I had no idea when I was younger how much of school history is just introducing shared mythology and indoctrination. History is so much more interesting to just read about instead of the mythology selected by state education boards.
The one that comes to mind is the discussions of the two World Wars. When I left high school, I basically believe that both of them were basically good vs evil stories, where Europe was sucking at stuff and then America showed up and defeated the bad guys. My history classes basically ignore WWI only to say that a bunch of people died in trenches and then America showed up. WWII, the British and French were losing, and then America showed up. What's an Eastern front? Normandy. America is awesome. The end.
The first time I started actually learning about World War I and started realizing that the Germans were pretty much as innocent as anybody else in that conflict (and probably more innocent than, say, the Russians or the Austro-Hungarians, or the Ottomans), I was like "wait, what?"
Also, that the US didn't really do much from a combat perspective (though financing the whole thing for the Allied Powers certainly helped).
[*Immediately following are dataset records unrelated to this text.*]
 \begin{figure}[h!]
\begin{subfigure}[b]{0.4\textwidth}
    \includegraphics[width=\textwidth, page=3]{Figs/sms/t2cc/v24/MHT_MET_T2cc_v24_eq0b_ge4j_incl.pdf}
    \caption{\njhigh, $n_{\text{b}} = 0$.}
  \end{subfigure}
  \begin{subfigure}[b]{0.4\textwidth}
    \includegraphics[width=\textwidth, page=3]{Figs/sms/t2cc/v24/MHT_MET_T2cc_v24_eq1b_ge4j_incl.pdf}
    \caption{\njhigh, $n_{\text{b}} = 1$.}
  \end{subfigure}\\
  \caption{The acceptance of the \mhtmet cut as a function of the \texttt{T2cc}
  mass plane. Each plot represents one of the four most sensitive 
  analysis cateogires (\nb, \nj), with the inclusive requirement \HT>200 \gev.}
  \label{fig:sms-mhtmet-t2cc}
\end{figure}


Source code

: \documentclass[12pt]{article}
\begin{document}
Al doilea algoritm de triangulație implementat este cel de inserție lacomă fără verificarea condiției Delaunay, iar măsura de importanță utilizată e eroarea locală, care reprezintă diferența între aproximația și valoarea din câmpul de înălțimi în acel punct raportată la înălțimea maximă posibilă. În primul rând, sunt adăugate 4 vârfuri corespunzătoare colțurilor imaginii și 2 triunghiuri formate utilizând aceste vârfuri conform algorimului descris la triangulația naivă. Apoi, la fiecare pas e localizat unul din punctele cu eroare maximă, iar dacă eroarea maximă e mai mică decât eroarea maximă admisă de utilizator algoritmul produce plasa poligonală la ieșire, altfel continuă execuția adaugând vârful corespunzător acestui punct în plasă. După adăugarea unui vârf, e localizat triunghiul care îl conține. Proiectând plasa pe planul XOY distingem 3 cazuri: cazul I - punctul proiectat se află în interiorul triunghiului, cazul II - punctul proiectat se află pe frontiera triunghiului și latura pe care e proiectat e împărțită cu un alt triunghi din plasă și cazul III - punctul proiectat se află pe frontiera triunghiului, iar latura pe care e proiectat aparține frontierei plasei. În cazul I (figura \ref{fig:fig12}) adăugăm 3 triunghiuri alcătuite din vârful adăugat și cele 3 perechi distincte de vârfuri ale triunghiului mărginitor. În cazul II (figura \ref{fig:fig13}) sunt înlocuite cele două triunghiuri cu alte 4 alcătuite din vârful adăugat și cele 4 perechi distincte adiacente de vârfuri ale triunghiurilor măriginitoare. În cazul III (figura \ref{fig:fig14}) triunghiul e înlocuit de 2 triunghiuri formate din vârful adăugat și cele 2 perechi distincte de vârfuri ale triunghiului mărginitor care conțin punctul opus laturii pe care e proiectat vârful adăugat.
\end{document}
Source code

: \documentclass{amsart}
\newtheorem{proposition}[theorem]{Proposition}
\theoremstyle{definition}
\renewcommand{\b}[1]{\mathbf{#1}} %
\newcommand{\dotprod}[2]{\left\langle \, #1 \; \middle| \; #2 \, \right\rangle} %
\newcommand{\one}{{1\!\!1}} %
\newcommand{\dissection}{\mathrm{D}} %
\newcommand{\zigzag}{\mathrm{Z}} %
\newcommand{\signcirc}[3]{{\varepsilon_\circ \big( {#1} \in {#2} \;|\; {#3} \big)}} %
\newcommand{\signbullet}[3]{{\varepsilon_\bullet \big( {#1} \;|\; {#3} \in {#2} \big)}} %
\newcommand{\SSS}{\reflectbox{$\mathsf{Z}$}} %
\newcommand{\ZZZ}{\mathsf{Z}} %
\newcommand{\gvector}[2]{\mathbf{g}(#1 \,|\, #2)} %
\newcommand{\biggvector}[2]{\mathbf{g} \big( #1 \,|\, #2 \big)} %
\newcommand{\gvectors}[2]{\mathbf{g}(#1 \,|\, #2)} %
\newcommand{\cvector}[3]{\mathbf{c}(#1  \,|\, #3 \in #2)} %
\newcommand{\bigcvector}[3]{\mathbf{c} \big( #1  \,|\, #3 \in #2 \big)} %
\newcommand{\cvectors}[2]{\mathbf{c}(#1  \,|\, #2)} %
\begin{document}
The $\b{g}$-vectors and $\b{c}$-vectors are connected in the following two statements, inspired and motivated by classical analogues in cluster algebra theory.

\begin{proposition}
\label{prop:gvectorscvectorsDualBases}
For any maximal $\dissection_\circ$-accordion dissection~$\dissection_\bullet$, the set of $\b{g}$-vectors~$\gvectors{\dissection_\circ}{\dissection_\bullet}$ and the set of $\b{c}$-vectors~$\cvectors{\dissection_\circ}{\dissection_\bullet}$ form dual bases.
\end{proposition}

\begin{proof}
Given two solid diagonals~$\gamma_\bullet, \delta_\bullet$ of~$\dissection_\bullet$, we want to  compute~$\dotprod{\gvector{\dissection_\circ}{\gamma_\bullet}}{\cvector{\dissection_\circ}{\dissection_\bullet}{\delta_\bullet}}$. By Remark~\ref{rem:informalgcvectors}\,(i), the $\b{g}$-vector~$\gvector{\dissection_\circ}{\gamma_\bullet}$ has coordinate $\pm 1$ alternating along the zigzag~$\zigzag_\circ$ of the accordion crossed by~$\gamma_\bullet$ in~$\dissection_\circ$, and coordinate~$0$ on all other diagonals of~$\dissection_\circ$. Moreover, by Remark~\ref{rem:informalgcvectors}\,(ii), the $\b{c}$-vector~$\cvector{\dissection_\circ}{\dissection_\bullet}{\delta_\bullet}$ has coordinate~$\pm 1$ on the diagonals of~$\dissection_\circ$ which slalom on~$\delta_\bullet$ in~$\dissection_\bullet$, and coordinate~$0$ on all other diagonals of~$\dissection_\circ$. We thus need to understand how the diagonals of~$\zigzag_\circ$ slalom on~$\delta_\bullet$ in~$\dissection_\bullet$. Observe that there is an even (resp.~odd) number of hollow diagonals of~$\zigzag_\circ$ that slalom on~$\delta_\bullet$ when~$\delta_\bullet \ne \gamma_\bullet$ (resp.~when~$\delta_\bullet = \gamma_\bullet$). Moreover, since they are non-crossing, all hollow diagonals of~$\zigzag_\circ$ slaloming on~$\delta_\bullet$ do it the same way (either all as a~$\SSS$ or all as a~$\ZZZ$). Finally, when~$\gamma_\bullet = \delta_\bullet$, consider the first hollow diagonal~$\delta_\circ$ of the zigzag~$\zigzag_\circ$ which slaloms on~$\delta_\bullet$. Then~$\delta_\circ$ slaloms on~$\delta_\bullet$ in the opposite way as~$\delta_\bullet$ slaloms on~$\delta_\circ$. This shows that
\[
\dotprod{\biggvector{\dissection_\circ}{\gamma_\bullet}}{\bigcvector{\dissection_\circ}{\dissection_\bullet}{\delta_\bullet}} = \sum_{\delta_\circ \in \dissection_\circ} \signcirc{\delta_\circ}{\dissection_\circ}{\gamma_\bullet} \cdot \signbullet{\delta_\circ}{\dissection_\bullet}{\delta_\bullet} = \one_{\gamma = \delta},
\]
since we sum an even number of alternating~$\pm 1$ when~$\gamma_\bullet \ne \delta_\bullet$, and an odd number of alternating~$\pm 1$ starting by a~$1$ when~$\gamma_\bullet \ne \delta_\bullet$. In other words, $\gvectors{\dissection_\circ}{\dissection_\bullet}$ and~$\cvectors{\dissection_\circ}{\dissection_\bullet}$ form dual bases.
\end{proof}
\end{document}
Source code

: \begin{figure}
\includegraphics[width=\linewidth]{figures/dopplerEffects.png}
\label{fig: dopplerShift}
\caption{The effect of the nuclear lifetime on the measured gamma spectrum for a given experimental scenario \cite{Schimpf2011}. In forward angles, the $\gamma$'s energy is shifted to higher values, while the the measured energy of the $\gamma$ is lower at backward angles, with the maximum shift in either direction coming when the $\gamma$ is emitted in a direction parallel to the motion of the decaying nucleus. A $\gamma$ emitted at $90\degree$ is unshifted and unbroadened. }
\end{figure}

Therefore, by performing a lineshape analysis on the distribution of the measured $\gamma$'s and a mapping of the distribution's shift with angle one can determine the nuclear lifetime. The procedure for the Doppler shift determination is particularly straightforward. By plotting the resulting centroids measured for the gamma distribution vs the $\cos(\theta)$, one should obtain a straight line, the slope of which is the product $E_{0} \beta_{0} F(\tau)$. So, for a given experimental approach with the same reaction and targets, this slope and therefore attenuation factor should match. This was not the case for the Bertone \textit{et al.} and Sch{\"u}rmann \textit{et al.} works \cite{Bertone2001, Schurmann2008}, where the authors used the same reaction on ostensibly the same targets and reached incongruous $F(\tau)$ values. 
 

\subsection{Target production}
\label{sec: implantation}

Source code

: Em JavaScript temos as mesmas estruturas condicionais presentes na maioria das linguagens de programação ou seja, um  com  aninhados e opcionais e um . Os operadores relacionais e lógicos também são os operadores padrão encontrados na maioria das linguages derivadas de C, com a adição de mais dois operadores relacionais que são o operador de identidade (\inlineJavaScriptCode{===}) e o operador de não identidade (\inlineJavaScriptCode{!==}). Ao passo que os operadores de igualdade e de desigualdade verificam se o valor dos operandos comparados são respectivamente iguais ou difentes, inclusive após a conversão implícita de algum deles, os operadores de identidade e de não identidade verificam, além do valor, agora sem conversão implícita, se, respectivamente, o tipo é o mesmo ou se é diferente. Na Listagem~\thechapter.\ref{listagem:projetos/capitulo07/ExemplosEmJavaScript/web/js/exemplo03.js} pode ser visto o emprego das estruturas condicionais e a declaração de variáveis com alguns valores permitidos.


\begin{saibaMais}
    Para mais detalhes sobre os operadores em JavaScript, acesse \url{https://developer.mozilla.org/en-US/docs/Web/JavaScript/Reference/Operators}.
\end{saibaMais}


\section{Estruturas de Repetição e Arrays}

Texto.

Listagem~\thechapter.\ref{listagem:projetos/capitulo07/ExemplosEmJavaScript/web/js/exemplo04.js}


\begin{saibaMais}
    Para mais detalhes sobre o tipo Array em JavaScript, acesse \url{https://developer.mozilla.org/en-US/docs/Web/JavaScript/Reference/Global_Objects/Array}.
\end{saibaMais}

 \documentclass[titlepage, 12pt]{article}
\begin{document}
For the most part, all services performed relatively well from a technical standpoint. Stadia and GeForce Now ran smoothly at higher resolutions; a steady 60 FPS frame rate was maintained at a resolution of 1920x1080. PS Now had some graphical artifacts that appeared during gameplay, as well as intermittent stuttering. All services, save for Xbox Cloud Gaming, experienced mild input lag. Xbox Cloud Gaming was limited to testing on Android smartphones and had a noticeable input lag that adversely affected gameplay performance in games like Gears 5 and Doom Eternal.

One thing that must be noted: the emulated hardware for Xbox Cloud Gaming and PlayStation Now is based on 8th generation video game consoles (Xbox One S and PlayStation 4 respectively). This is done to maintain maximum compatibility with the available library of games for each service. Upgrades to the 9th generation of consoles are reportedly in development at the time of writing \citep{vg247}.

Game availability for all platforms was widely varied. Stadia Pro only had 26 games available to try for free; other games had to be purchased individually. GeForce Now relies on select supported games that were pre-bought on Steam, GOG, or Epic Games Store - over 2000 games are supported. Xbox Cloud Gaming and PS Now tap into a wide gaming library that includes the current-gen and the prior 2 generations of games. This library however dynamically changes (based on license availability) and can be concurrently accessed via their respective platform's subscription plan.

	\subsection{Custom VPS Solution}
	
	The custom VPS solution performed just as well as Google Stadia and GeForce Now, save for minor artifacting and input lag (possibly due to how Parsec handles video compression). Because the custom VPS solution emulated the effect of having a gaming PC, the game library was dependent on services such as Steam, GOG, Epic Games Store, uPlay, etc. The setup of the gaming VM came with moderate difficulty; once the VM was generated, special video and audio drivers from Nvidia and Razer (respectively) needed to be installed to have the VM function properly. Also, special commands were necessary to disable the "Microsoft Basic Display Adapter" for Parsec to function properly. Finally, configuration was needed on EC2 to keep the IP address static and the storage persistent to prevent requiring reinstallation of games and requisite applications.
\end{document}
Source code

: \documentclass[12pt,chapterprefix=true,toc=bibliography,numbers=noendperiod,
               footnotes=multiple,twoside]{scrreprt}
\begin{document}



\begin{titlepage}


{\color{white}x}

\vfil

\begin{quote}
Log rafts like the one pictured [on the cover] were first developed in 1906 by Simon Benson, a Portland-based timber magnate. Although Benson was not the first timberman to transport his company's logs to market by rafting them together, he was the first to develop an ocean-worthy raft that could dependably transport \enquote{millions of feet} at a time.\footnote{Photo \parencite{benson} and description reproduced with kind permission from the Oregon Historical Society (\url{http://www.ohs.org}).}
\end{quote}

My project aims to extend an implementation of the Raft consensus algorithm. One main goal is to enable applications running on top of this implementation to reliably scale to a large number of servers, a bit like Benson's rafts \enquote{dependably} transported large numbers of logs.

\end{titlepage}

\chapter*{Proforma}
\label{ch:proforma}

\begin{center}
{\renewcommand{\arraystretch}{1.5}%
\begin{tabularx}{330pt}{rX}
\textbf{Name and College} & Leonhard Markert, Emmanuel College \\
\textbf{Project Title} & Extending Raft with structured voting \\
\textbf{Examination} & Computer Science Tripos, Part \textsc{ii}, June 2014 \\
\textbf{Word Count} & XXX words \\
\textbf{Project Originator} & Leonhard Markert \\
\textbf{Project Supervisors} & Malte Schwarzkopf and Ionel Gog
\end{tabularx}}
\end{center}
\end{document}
Some Myths I Learned in School that Reading History and Anthropology Corrected
1) The founders cast off autocratic tyranny and invented power checks, individual rights and the rule of law.
While monarchs in Russia, France and Spain frequently cited tradition, religion and even pagan mysticism to certify their absolute rule, things were a bit different in England. Republican government and rights of the ruled were part of the English system for a long time before 1776. They were mostly hard won by nobels (mostly for nobels) but none the less, proto constitutional law like Magna Carta, Parliament and the Civil Service preceded the founding by many years. American government may have been born of revolution but it was just an evolution of ideas and practices that had been developing for centuries.
2) America, and particularly Lincoln fought the Civil War in a nobel effort to end slavery.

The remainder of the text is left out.